How did the genre become so lucrative in the children’s entertainment market?
Toys coming to life is not a new concept; we all know the story of Pinocchio’s struggle to become a real boy, or ahem, Chucky, the most terrifying doll in the world. But no franchise capitalised on the idea more so than Toy Story, which, nearly 20 years after its initial release, is worth over $10 billion.
Cut to the late noughties and publishers Activision considered there could be a market for marrying video games with toy figurines, whereby physical toys in your living-room are a part of the on-screen action. It sounded fiddly and excessive, what with there already being a console, controllers, and wires involved in the set up, but just three years in, the franchise is now worth $2 billion.
So how did toys to life video games become such a behemoth in the lucrative and competitive market of children’s entertainment?
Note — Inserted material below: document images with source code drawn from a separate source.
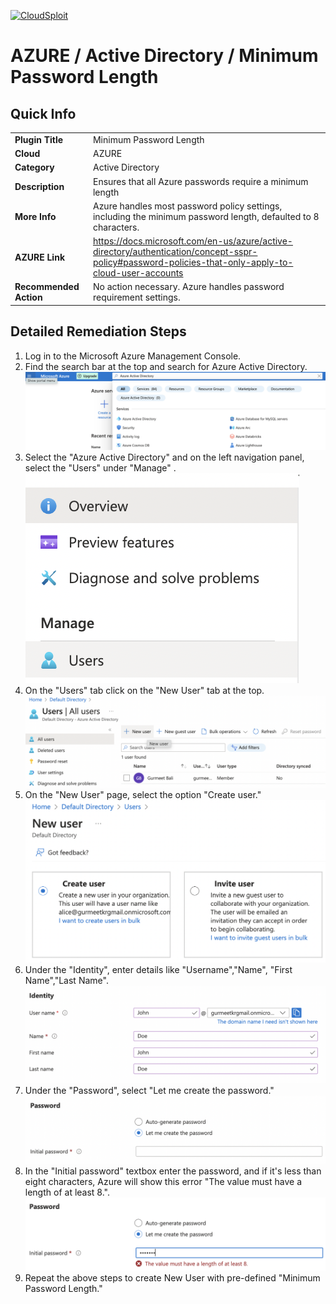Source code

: [![CloudSploit](https://cloudsploit.com/img/logo-new-big-text-100.png "CloudSploit")](https://cloudsploit.com)

# AZURE / Active Directory / Minimum Password Length

## Quick Info

| | |
|-|-|
| **Plugin Title** | Minimum Password Length |
| **Cloud** | AZURE |
| **Category** | Active Directory |
| **Description** | Ensures that all Azure passwords require a minimum length |
| **More Info** | Azure handles most password policy settings, including the minimum password length, defaulted to 8 characters. |
| **AZURE Link** | https://docs.microsoft.com/en-us/azure/active-directory/authentication/concept-sspr-policy#password-policies-that-only-apply-to-cloud-user-accounts |
| **Recommended Action** | No action necessary. Azure handles password requirement settings. |

## Detailed Remediation Steps

1. Log in to the Microsoft Azure Management Console.
2. Find the search bar at the top and search for Azure Active Directory. </br> <img src="/resources/azure/activedirectory/minimum-password-length/step2.png"/>
3.  Select the "Azure Active Directory" and on the left navigation panel, select the "Users" under "Manage" .</br> <img src="/resources/azure/activedirectory/minimum-password-length/step3.png"/>
4. On the "Users" tab click on the "New User" tab at the top.</br> <img src="/resources/azure/activedirectory/minimum-password-length/step4.png"/>
5. On the "New User" page, select the option "Create user."</br> <img src="/resources/azure/activedirectory/minimum-password-length/step5.png"/>
6. Under the "Identity", enter details like "Username","Name", "First Name","Last Name".</br> <img src="/resources/azure/activedirectory/minimum-password-length/step6.png"/>
7. Under the "Password", select "Let me create the password." </br> <img src="/resources/azure/activedirectory/minimum-password-length/step7.png"/>
8. In the "Initial password" textbox enter the password, and if it's less than eight characters, Azure will show this error "The value must have a length of at least 8.".</br> <img src="/resources/azure/activedirectory/minimum-password-length/step8.png"/>
9. Repeat the above steps to create New User with pre-defined "Minimum Password Length."</br>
It all started with Spyro, a purple dragon created in 1998 for the PlayStation. His profile never matched gaming giants Mario or Sonic, but developers Toys for Bob saw a future for Spyro, and made him the protagonist of his brand new series in 2011, where children would be able to place a figurine onto the ‘portal of power’ and, as if by magic, there he would appear in the game, along with over 30 purchasable friends. Kids loved it; Skylanders: Spyro’s Adventure quickly became the top selling console and handheld videogame of 2012, with over 30 million of the toys being sold in under six months.
Though Spyro took a back seat in the sequel, Skylanders: Giants, released later that year, the concept of course didn’t go unnoticed by those working in children’s toys. It was hardly going to be a tough decision for Disney to step into the market, with hundreds of films with even more recognisable characters to hand. They launched two years after Skylanders…and yes, you could play as Woody, Buzz Lightyear and Jessie. To every fan’s delight, our favourite Toy Story characters became more real than ever.
With Disney providing tough competition, Skylanders’ developers take their time to cultivate a new concept with each release. The fourth, Skylanders: Trap Team, will see the introduction of traps, where various toy traps will be used on the portal to capture enemies within the game– and make them playable for the first time. One nice element about this (notably for parents), is that you turn the bad guys good, enlisting their skills to play for the good guys.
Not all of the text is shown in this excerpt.